Frankfurt - Am Samstag feierte er seinen 53. Geburtstag, und wie das so ist unter Fußballern: Wenn die eigene Mannschaft an so einem Tag spielt, dann gilt ein Sieg als das schönste Geschenk.
Peter Fischer, Präsident von Eintracht Frankfurt, hat es nicht erhalten.
Nach den 90 Minuten stand es 1:1. Und was sagte Fischer nach dem Spiel? "Das Dorf hat 30 Minuten Alarm gemacht, aber dann hätte das Dorf verlieren müssen."
Das Dorf Hoffenheim also.
"Dazu äußern wir uns nicht", sagte Hoffenheims Pressesprecher Markus Sieger auf Anfrage von SPIEGEL ONLINE. "Wir konzentrieren uns lieber auf das Sportliche", so Sieger.
Fischer seinerseits hatte in der "Frankfurter Rundschau" vor der Begegnung schon kundgetan, was er vom Gegner und dem großen finanziellen Einfluss von Hoffenheims Mäzen Dietmar Hopp hält. "Es ist doch klar, dass wir nicht glücklich sind über das Modell Hopp. Für den Wettbewerb ist das nicht gut."
Dabei hat Fischer ja recht. Mit dem Dorf jedenfalls. Denn das ist Hoffenheim, aus dem der Club stammt, der Aufsteiger, der lange Zeit sogar der Tabellenführer der Bundesliga gewesen ist, auch wenn das Hoffenheim aus dem Rhein-Neckar-Kreis in Baden-Württemberg seit dem 1. Juli 1972 nach Sinsheim eingemeindet ist. Und Sinsheim eine Stadt ist.
Aber wäre nicht ein bisschen mehr Respekt vor dieser Mannschaft angebracht? In Hälfte eins jedenfalls wirkten die Frankfurter wie das Kaninchen vor der Schlange. So sahen die 51.500 Zuschauer in der Arena innerhalb eines Spiels "die schwächste Halbzeit" des Heimteams, wie Fischer zugab. Nach der Pause aber auch "die beste Halbzeit der Eintracht in dieser Saison", wie Fischer ebenfalls feststellte.

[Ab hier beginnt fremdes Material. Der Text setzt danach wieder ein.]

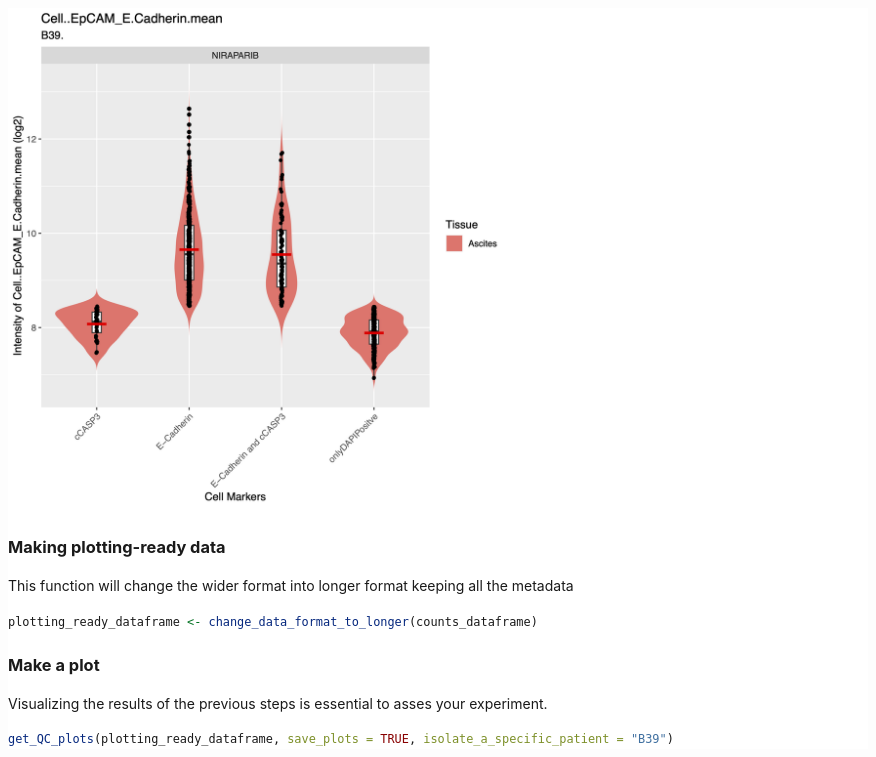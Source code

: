 <img src="assets/QC_plot3.png" alt="QC Plot example" title="QC Plot example" width="500" height="500"/>
<br>

### Making plotting-ready data
This function will change the wider format into longer format keeping all the metadata
``` r
plotting_ready_dataframe <- change_data_format_to_longer(counts_dataframe)
```
### Make a plot
Visualizing the results of the previous steps is essential to asses your experiment.
``` r
get_QC_plots(plotting_ready_dataframe, save_plots = TRUE, isolate_a_specific_patient = "B39")
```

Warum in den zweiten 45 Minuten alles besser war als vor dem Seitenwechsel, dafür hatte Manndecker Marco Russ eine simple Erklärung: "Man hat gesehen: Wenn man den Hoffenheimern richtig wehtut, dann können sie auch ihr Spiel nicht aufziehen." Umkehrschluss: Tritt man den Aufsteiger nicht auf die Füße, dann passiert so etwas wie in der zehnten Spielminute, als Carlos Eduardo das 1:0 markierte und es danach nur noch eine Frage schien, wann Hoffenheim vor der Pause das zweite Tor gelingen würde.

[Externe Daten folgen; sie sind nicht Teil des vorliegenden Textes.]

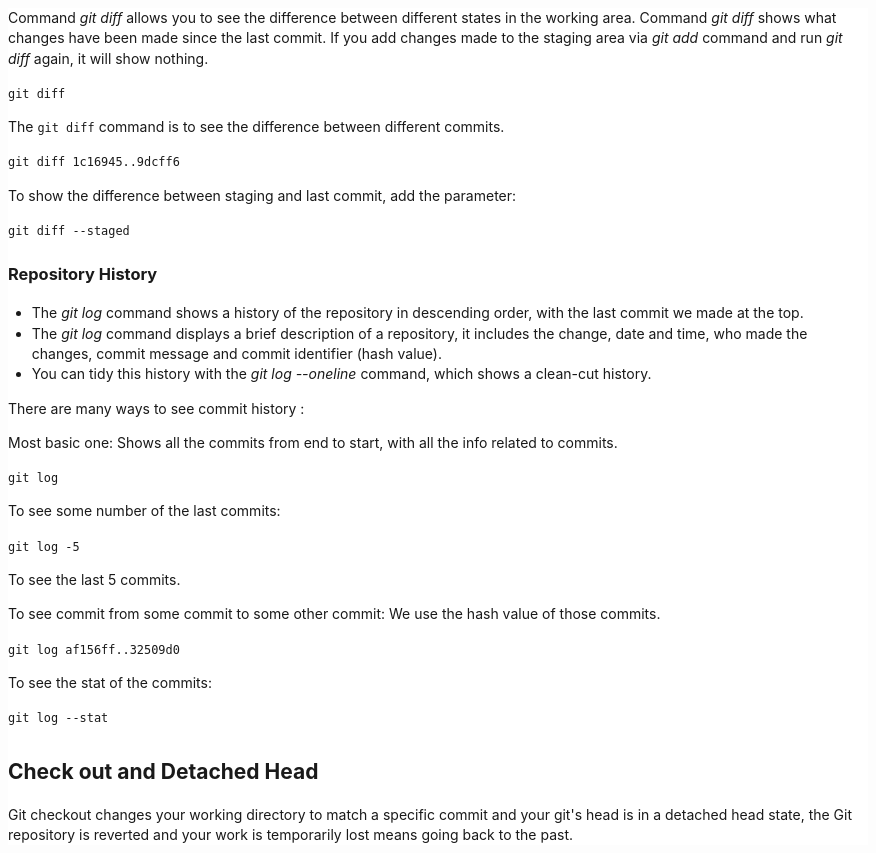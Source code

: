 Command _git diff_ allows you to see the difference between different states in the working area. Command _git diff_ shows what changes have been made since the last commit. If you add changes made to the staging area via _git add_ command and run _git diff_ again, it will show nothing.

```console
git diff
```

The `git diff` command is to see the difference between different commits.

```console
git diff 1c16945..9dcff6
```

To show the difference between staging and last commit, add the parameter:

```console
git diff --staged
```

### Repository History

- The _git log_ command shows a history of the repository in descending order, with the last commit we made at the top.
- The _git log_ command displays a brief description of a repository, it includes the change, date and time, who made the changes, commit message and commit identifier (hash value).
- You can tidy this history with the _git log --oneline_ command, which shows a clean-cut history.

There are many ways to see commit history :

Most basic one: Shows all the commits from end to start, with all the info related to commits.

```console
git log
```

To see some number of the last commits:

```console
git log -5
```

To see the last 5 commits.

To see commit from some commit to some other commit: We use the hash value of those commits.

```console
git log af156ff..32509d0
```

To see the stat of the commits:

```console
git log --stat
```

## Check out and Detached Head

Git checkout changes your working directory to match a specific commit and your git's head is in a detached head state, the Git repository is reverted and your work is temporarily lost means going back to the past.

In den ersten 30 Minuten, kritisierte Eintracht-Trainer Friedhelm Funkel später, "sind wir nur begleitend nebenher gelaufen. Dafür muss man der Mannschaft einen schweren Tadel aussprechen. Aber das Zurückkommen, das ist schon ein sehr großes Lob wert." Selbst Hoffenheims Trainer Ralf Rangnick fand anerkennende Worte: "Phantastisch, wie die Eintracht zurückgekommen ist."
Als Michael Fink in der 47. Minute zum Ausgleich für die Eintracht einköpfte, kippte die Partie. Frankfurt drückte und hätte sogar gewinnen können, doch Martin Fenin traf kurz vor Ende der Partie nur die Unterkante der Latte. Auch Alexander Meier und Markus Steinhöfer hatten Chancen, die Führung zu erzielen. "Das hätten alles Tore sein können", ärgerte sich Funkel. "Ich bin heute zum ersten Mal in der Saison von den Jungs ein Stück weit enttäuscht", sagte Rangnick indes über die Leistung seiner Mannschaft.

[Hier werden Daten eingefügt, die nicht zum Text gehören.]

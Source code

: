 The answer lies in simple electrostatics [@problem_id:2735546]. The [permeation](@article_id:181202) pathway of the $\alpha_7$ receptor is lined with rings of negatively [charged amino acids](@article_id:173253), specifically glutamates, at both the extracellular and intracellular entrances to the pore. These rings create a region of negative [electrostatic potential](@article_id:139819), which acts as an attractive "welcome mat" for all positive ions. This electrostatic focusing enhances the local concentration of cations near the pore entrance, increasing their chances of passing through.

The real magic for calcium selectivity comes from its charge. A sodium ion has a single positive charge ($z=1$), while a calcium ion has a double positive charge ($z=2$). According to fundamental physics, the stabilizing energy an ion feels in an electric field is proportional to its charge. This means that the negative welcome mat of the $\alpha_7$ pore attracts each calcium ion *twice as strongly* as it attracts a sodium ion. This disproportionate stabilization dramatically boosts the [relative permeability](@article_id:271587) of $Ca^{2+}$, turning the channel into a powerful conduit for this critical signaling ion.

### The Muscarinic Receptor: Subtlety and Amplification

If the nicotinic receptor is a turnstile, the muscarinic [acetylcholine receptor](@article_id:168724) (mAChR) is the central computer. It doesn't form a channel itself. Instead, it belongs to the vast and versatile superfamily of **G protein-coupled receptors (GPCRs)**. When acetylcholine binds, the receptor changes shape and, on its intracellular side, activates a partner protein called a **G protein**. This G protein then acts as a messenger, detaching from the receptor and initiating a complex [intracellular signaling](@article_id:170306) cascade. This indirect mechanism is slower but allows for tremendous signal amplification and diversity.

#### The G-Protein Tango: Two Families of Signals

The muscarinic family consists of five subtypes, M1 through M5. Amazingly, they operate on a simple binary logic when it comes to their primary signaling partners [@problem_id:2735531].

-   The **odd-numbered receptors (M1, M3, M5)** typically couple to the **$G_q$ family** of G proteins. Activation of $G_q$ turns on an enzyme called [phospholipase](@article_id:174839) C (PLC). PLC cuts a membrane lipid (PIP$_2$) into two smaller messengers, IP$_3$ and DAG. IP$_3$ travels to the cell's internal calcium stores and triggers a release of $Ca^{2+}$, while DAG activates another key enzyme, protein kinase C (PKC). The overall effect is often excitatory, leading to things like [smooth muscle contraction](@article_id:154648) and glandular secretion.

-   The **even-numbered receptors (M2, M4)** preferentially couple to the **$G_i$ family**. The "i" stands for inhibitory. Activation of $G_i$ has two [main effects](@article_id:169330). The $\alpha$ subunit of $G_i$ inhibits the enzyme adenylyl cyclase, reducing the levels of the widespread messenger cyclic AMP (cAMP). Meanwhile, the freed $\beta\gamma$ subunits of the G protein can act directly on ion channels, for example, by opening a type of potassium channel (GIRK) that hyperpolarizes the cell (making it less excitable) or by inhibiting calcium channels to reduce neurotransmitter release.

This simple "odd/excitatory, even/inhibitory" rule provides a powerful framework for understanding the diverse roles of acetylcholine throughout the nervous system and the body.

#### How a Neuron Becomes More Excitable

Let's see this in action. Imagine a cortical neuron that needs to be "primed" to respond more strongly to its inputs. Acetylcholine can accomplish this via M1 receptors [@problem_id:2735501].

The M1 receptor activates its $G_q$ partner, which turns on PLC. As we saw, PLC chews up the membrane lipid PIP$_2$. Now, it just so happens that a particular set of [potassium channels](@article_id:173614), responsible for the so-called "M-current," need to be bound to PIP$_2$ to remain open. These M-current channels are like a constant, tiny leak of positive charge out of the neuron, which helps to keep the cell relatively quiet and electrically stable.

"Das war ein Punkt für die Moral. Aufgrund der zweiten Halbzeit wäre mehr drin gewesen", sagte Torschütze Fink. "So richtig hilft es uns da unten nicht raus. Wir müssen auch mal einen Dreier setzen." Zumal die Eintracht, derzeit auf Rang zwölf der Tabelle zu finden, nun die schweren Auswärtsspiele in Leverkusen und bei Bayern München hat, dazwischen gegen Abstiegskandidat Energie Cottbus und danach gegen Borussia Mönchengladbach antritt.
Alles keine Dörfer auf der Landkarte.